Ercan Yıldırım, internet sitesinde Türkiye’deki düşünce hareketleri, İslâmcılık ve kültür politikaları etrafında yaptığı araştırmalarını siyasi olaylar ve dünya sistemi merkezli analiz ve yorumlarıyla devam ettiriyor. Aktüel olanın içinden yol alan yazılarının özü itibariyle politik bilince katkı yapan değerlendirmelerden oluştuğu söylenebilir. Ülkemiz dünya ekonomi-politiğin merkezindeki bir coğrafyada yer aldığından siyasi gelişmelere kayıtsız kalmamız mümkün görünmemektedir. Türkiye’de ve dünyada yaşanan değişim/dönüşümleri bilinçle okumak, doğru hareket etmek, varoluşumuzu bugüne taşımak bulunduğumuz yeri sağlamlaştıracaktır. Yıldırım’ın metinleri meselelere çok yönlü bakmamıza imkân sağlaması, yeni tartışma başlıkları açması ve İslâm merkezli bir kolektif iradeye omuz vermesi açısından kıymetli bir çaba olarak görülmelidir.
—————————
[1] Ercan Yıldırım, Mümkün Kâmil Devlet Çağdaş Bir Siyasetnamede İdeal Siyasal Alan, Pınar Yayınları, İstanbul, 2024.
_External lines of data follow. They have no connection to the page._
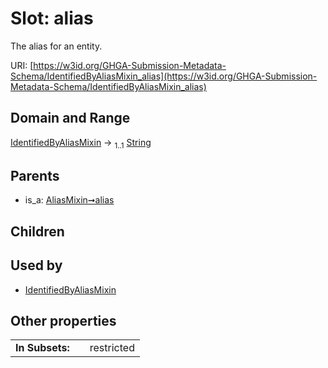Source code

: 
# Slot: alias


The alias for an entity.

URI: [https://w3id.org/GHGA-Submission-Metadata-Schema/IdentifiedByAliasMixin_alias](https://w3id.org/GHGA-Submission-Metadata-Schema/IdentifiedByAliasMixin_alias)


## Domain and Range

[IdentifiedByAliasMixin](IdentifiedByAliasMixin.md) &#8594;  <sub>1..1</sub> [String](types/String.md)

## Parents

 *  is_a: [AliasMixin➞alias](AliasMixin_alias.md)

## Children


## Used by

 * [IdentifiedByAliasMixin](IdentifiedByAliasMixin.md)

## Other properties

|  |  |  |
| --- | --- | --- |
| **In Subsets:** | | restricted |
[2] Ercan Yıldırım, Hilafet ve İmparatorluk Ekseninde Türkiye Merkezli Düşünmek, Pınar Yayınları, İstanbul, 2025.
[3] Ercan Yıldırım, “İslâmsız Vatanperverlik, İdealize Edilen Müslümanlık”, Star Açık Görüş, 18 Temmuz 2025.
[4] Ercan Yıldırım, “Köşeli Türk”, 16 Eylül 2024, https://ercanyldrm.com/koseli-turk/
[5] Ercan Yıldırım, “Suriye Meselesine Nasıl Bakmalı?”, 19 Aralık 2024, https://ercanyldrm.com/suriye-meselesine-nasil-bakmali/
[6] Ercan Yıldırım, “Suriye’de Yapılması Gerekenler”, Star Açık Görüş, 23 Eylül 2025.
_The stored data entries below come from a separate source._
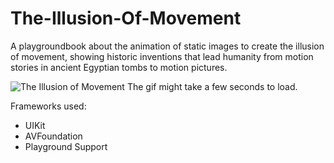 # The-Illusion-Of-Movement

A playgroundbook about the animation of static images to create the illusion of movement, showing historic inventions that lead humanity from motion stories in ancient Egyptian tombs to motion pictures. 

![The Illusion of Movement](https://github.com/mprecke/The-Illusion-Of-Movement/blob/master/The-Illusion-Of-Movement.gif?raw=true)
The gif might take a few seconds to load.

Frameworks used:
- UIKit
- AVFoundation
- Playground Support
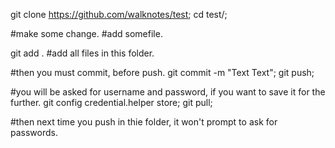 git clone https://github.com/walknotes/test;
cd test/;

#make some change.
#add somefile.

git add . #add all files in this folder.

#then you must commit, before push.
git commit -m "Text Text";
git push;

#you will be asked for username and password, if you want to save it for the further.
git config credential.helper store;
git pull;

#then next time you push in thie folder, it won't prompt to ask for passwords.





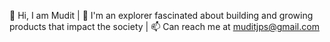👋 Hi, I am Mudit | 👀 I'm an explorer fascinated about building and growing products that impact the society | 📫 Can reach me at muditjps@gmail.com

<!---
iammudit/iammudit is a ✨ special ✨ repository because its `README.md` (this file) appears on your GitHub profile.
You can click the Preview link to take a look at your changes.
--->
[7] Bu konuda bk. Emine Gürsoy Naskali, der. Hutbe Kitabı, Kitabevi Yayınları, İstanbul, 2017.
[8] 27 Haziran 2025 tarihindeki “Kamu Hakkı Dokunulmazdır” başlıklı hutbe epey ilgi görmüştü. Esasen bunun öncesi de bulunmaktadır. Mesela Diyanet İşleri Başkanlığı 27 Mart 2015’te “Kamu Hakkı” başlıklı bir hutbe okutmuştu. Burada kamu malının emanet olduğu dolayısıyla emanete ihanetin kişiyi hem bu dünyada hem ahirette ağır bir vebal altına sokacağı ifade edilmişti. Hutbelerin aktüel konulara yaklaşımı için bk. Emine Gürsoy Naskali, “Cuma Hutbeleri ve Toplumun Talepleri”, Emine Gürsoy Naskali, der. Hutbe Kitabı, s. 343-356.
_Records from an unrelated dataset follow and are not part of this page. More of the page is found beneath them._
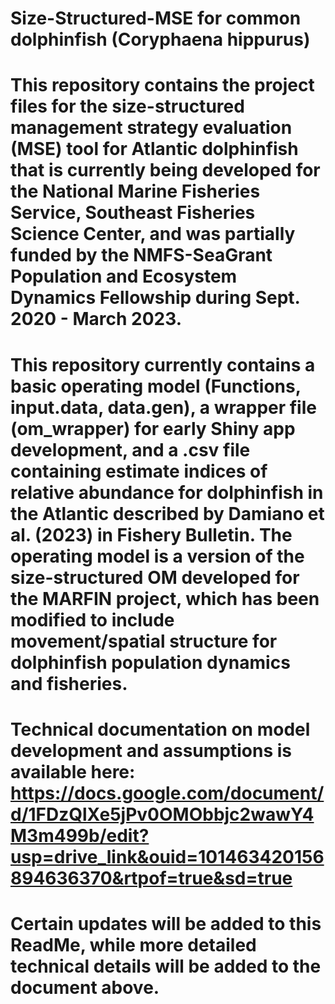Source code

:# Size-Structured-MSE for common dolphinfish (Coryphaena hippurus)

# This repository contains the project files for the size-structured management strategy evaluation (MSE) tool for Atlantic dolphinfish that is currently being developed for the National Marine Fisheries Service, Southeast Fisheries Science Center, and was partially funded by the NMFS-SeaGrant Population and Ecosystem Dynamics Fellowship during Sept. 2020 - March 2023. 

# This repository currently contains a basic operating model (Functions, input.data, data.gen), a wrapper file (om_wrapper) for early Shiny app development, and a .csv file containing estimate indices of relative abundance for dolphinfish in the Atlantic described by Damiano et al. (2023) in Fishery Bulletin. The operating model is a version of the size-structured OM developed for the MARFIN project, which has been modified to include movement/spatial structure for dolphinfish population dynamics and fisheries.

# Technical documentation on model development and assumptions is available here: https://docs.google.com/document/d/1FDzQlXe5jPv0OMObbjc2wawY4M3m499b/edit?usp=drive_link&ouid=101463420156894636370&rtpof=true&sd=true

# Certain updates will be added to this ReadMe, while more detailed technical details will be added to the document above.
[9] Ercan Yıldırım, “Hutbe, Vaaz, İrşad Dili Üzerine Teklif-Tenkit-İnşa”, 26 Şubat 2025, https://ercanyldrm.com/hutbe-vaaz-irsad-dili-uzerine-teklif-tenkit-insa/
[10]Ercan Yıldırım, “Diyanet’in, Devletin, Müslümanların Misyonu-Meşruiyeti-Vazifesi ve Hutbeler”, Star Açık Görüş, 12 Ağustos 2025.